Hypoxia
doesn't watch television
- Joined
- Sep 7, 2013
- Posts
- 28,080
I was born just after the transistor was invented and before DNA's structure was spied. I grew up with the civil rights revolt, and hiding under desks in A-bomb drills. (My school was five miles from a prime target.) I was whizzing through a junior-high typing class (most useful training I ever had) when JFK's shooting was announced. Politics and culture of the 1960s were revolutionary compared to what went before. But 2015 is more like 1965 than 1945. I see a strong continuity, or maybe only a string of small but significant breaks in the timeline.But that's not because we're islamophobes or "racists".
- Because, among other things, these are a constant reminder of the chain of events (9/11 - bombing of Middle East - Isl and so on) that led to the fact that the world that we grew up in has ceased to exist.
- Some of us are still trying to make sense of the changes that we've experienced and to construct a coherent narrative that fits Our (Not other people's) worldview.
I've gone from 10-inch 78-RPM records and three-inch tape reels to a zillion gigabytes on my thumbnail-sized MP3 player. I used to travel with boxes of maps and books; now I only need a tablet. Formerly hidden information is now easily accessible; the world's archives are pretty much wide-open. And political moderates have gone extinct. Coincidence, or... ??

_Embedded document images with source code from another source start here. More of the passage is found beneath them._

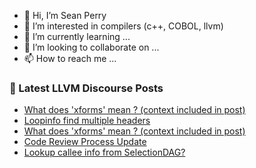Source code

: - 👋 Hi, I’m Sean Perry
- 👀 I’m interested in compilers (c++, COBOL, llvm)
- 🌱 I’m currently learning ...
- 💞️ I’m looking to collaborate on ...
- 📫 How to reach me ...

<!---
s66perry/s66perry is a ✨ special ✨ repository because its `README.md` (this file) appears on your GitHub profile.
You can click the Preview link to take a look at your changes.
--->
### 📕 Latest LLVM Discourse Posts

<!-- DISCOURSE-LLVM:START -->
- [What does &#39;xforms&#39; mean ? &lpar;context included in post&rpar;](https://discourse.llvm.org/t/what-does-xforms-mean-context-included-in-post/64061#post_2)
- [Loopinfo find multiple headers](https://discourse.llvm.org/t/loopinfo-find-multiple-headers/64057#post_3)
- [What does &#39;xforms&#39; mean ? &lpar;context included in post&rpar;](https://discourse.llvm.org/t/what-does-xforms-mean-context-included-in-post/64061#post_1)
- [Code Review Process Update](https://discourse.llvm.org/t/code-review-process-update/63964?page=3#post_60)
- [Lookup callee info from SelectionDAG?](https://discourse.llvm.org/t/lookup-callee-info-from-selectiondag/64049#post_2)
<!-- DISCOURSE-LLVM:END -->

The pre-9-11 world is gone -- fuck, it died when SCOTUS threw the 2000 election. The pre-2008-crash world is still pretty much here but with even more inequality and partisanship. Tromp seems to be destroying the pre-2016 world single-handed. Most of these changes are enough to piss-off and/or ruin almost everybody. That's where I see us headed -- into permanent road rage. Mslims are the current roadkill.
It seems that the more we think we know, the angrier we are. When will the crowds of torch-bearing peasants storm the rulers' castles?